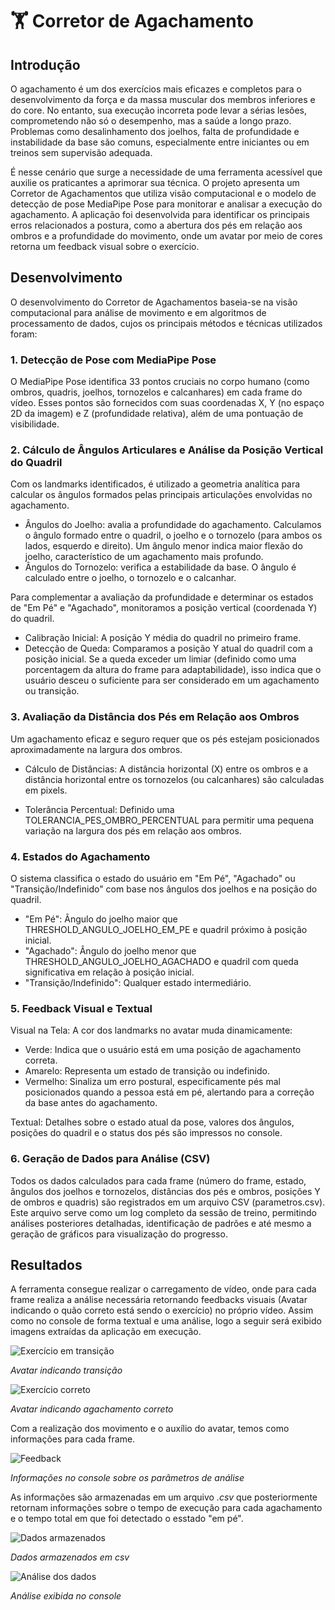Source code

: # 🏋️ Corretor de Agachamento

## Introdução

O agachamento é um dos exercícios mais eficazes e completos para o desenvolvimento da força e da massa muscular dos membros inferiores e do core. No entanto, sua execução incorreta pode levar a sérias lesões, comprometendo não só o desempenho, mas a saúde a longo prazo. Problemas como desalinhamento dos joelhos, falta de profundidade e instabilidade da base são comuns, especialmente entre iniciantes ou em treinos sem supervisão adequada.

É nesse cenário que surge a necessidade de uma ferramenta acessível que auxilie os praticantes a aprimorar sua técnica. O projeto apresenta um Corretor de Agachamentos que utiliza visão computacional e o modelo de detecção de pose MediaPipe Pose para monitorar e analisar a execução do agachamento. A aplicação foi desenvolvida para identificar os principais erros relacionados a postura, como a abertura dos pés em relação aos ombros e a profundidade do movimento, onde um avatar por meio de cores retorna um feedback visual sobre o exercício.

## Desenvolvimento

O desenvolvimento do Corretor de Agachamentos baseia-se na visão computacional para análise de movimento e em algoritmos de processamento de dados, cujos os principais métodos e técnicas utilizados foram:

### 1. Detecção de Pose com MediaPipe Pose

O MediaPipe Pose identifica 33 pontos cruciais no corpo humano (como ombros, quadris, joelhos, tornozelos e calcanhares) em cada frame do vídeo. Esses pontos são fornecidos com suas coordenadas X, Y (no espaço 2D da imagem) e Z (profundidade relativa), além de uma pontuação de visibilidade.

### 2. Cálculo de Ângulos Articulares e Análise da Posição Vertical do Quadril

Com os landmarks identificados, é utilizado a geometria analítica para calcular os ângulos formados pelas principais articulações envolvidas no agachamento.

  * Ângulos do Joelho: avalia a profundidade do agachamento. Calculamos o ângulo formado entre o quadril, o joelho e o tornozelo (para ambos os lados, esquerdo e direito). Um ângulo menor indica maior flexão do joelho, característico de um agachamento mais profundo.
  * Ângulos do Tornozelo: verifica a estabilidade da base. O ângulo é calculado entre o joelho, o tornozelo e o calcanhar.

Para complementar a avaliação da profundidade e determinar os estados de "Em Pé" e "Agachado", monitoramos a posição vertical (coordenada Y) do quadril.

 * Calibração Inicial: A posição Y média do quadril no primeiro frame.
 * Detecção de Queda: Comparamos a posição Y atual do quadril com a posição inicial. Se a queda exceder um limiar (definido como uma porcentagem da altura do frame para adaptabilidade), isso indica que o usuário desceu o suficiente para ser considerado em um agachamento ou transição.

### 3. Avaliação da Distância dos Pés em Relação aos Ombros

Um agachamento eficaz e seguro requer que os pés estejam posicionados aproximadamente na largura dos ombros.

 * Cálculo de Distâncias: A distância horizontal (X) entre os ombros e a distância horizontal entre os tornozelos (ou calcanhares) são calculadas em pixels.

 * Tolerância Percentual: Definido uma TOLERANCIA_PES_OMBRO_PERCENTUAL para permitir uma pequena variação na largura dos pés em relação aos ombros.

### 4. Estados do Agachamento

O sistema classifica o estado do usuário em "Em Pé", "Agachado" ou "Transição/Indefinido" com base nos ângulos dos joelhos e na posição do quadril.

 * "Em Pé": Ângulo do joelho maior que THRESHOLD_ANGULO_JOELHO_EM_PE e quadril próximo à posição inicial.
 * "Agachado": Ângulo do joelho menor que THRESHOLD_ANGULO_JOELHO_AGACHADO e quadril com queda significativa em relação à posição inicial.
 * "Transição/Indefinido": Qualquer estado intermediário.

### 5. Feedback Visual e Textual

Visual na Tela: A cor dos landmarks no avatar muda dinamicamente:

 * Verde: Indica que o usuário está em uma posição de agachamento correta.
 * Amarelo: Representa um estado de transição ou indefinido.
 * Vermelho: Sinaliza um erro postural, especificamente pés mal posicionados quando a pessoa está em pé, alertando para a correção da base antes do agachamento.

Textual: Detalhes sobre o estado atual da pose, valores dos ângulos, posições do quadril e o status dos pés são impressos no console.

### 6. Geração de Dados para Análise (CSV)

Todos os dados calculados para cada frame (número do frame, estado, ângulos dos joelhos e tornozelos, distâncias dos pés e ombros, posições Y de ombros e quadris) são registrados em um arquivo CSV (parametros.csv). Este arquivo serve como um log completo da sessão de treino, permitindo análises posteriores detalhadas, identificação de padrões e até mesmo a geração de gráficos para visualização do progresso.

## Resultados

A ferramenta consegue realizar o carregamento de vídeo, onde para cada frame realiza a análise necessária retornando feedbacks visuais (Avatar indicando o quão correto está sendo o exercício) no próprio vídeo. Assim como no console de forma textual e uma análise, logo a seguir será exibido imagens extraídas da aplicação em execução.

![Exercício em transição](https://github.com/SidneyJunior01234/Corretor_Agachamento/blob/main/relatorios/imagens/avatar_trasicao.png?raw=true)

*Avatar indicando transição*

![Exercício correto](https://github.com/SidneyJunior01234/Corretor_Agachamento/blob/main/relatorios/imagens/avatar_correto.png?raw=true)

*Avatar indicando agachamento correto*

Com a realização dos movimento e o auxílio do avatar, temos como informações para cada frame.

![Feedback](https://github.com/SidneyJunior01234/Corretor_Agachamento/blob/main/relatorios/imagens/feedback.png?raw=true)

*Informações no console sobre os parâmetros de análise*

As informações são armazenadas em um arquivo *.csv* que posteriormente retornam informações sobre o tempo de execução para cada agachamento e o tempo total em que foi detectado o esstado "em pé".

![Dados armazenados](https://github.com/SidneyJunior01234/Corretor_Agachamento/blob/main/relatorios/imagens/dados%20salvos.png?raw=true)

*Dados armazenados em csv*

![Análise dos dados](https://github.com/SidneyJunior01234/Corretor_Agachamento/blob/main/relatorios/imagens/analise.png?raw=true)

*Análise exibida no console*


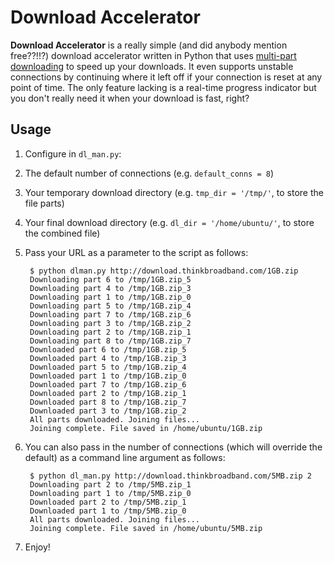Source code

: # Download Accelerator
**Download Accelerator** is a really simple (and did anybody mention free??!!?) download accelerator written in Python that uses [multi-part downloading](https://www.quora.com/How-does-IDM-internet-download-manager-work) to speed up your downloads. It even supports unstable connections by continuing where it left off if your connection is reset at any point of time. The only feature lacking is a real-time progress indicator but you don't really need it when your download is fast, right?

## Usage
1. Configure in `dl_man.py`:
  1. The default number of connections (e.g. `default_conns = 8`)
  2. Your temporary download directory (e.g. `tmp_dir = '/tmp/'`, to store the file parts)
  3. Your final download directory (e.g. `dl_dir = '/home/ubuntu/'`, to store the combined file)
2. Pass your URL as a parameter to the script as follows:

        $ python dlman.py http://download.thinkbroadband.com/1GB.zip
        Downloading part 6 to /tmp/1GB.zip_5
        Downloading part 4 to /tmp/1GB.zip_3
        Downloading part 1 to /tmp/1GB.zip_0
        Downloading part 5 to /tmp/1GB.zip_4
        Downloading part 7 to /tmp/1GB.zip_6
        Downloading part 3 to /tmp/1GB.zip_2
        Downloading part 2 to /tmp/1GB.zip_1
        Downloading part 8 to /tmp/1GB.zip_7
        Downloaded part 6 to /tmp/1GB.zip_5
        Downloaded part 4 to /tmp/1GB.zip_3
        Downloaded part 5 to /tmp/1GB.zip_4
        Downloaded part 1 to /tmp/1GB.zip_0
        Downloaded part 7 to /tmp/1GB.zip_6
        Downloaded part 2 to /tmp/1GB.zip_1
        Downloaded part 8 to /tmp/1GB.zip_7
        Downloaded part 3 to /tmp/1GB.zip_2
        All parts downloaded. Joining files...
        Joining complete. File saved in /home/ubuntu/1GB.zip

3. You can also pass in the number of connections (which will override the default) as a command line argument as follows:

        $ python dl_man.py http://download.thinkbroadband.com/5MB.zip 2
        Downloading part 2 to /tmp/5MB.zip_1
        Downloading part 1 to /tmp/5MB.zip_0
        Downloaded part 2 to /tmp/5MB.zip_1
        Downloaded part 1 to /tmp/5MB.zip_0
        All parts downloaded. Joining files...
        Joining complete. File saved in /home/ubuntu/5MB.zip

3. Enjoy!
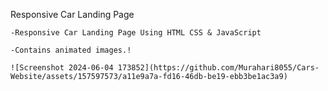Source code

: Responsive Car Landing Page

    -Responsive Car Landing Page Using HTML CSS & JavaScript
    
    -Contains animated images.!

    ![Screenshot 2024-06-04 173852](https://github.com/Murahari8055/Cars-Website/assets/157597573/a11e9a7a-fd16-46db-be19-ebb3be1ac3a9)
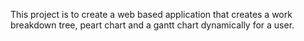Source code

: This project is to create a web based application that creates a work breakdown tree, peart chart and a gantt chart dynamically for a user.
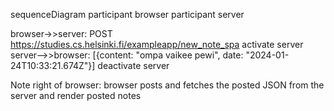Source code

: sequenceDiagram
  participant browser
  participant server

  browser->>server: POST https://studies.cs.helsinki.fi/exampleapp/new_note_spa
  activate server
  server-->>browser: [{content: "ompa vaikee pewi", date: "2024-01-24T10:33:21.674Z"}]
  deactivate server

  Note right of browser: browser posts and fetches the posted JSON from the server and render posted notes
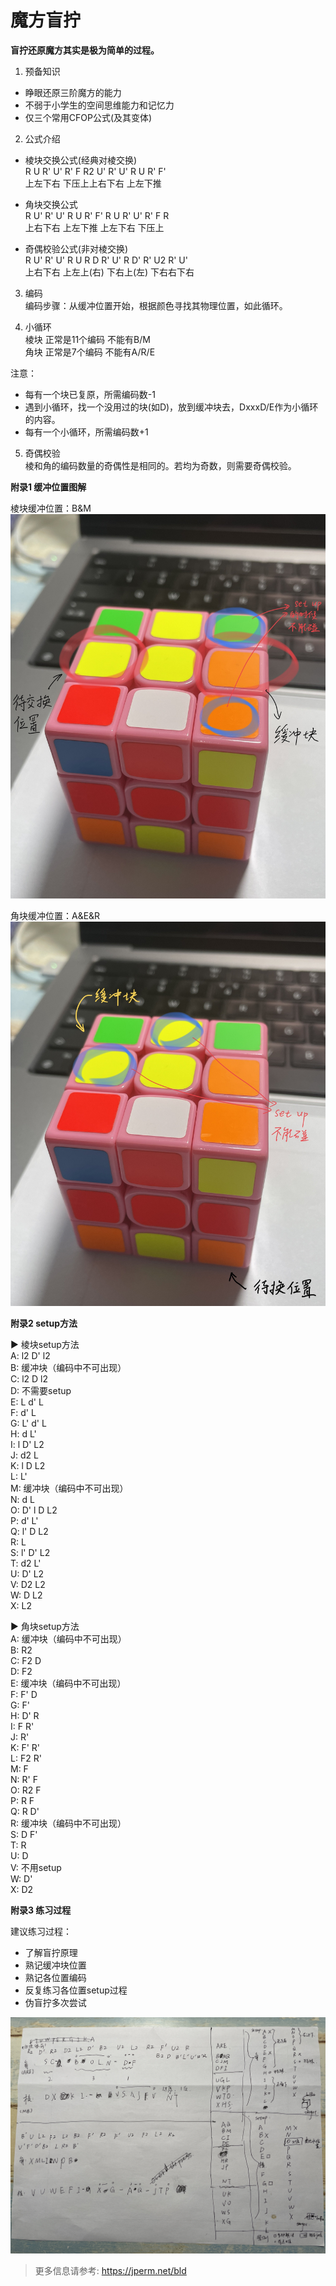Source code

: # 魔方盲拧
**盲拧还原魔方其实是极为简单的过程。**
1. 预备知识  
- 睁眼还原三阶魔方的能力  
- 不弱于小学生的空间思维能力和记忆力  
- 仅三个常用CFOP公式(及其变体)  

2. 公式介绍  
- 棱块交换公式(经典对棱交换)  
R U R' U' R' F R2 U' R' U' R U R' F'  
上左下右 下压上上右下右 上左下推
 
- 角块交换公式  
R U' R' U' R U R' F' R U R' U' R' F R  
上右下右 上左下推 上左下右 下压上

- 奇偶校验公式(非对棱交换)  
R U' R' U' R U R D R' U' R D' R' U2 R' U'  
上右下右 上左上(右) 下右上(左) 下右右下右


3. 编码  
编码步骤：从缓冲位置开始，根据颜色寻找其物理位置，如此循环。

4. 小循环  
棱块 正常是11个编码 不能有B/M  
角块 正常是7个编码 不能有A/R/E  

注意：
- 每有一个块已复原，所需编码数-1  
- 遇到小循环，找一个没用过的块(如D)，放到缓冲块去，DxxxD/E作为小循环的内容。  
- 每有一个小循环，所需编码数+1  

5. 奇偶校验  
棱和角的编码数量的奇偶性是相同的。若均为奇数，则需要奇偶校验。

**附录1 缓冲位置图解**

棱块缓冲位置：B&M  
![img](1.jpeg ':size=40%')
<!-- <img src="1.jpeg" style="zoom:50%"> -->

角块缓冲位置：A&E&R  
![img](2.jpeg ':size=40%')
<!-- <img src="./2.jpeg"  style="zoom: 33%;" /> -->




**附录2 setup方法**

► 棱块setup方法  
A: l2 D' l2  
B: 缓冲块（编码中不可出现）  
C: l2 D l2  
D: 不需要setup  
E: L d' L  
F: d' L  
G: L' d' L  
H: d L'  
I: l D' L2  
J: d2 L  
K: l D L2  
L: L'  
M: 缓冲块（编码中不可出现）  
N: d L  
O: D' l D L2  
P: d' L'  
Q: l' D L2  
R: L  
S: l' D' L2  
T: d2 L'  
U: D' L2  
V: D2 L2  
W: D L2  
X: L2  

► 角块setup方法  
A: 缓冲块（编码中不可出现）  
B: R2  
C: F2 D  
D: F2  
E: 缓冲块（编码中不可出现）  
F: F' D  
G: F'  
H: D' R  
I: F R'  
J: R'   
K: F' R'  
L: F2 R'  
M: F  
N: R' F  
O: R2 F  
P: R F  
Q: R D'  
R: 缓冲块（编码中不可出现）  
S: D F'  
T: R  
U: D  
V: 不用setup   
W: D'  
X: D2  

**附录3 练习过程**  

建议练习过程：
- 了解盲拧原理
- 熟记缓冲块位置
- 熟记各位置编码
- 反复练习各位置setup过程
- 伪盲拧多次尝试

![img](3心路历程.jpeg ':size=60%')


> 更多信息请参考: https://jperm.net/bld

*Assigned task*: Search the records above for the string "编码中不可出现". Copy every line that contains it.

*Written solution*:
B: 缓冲块（编码中不可出现）  
M: 缓冲块（编码中不可出现）  
A: 缓冲块（编码中不可出现）  
E: 缓冲块（编码中不可出现）  
R: 缓冲块（编码中不可出现）  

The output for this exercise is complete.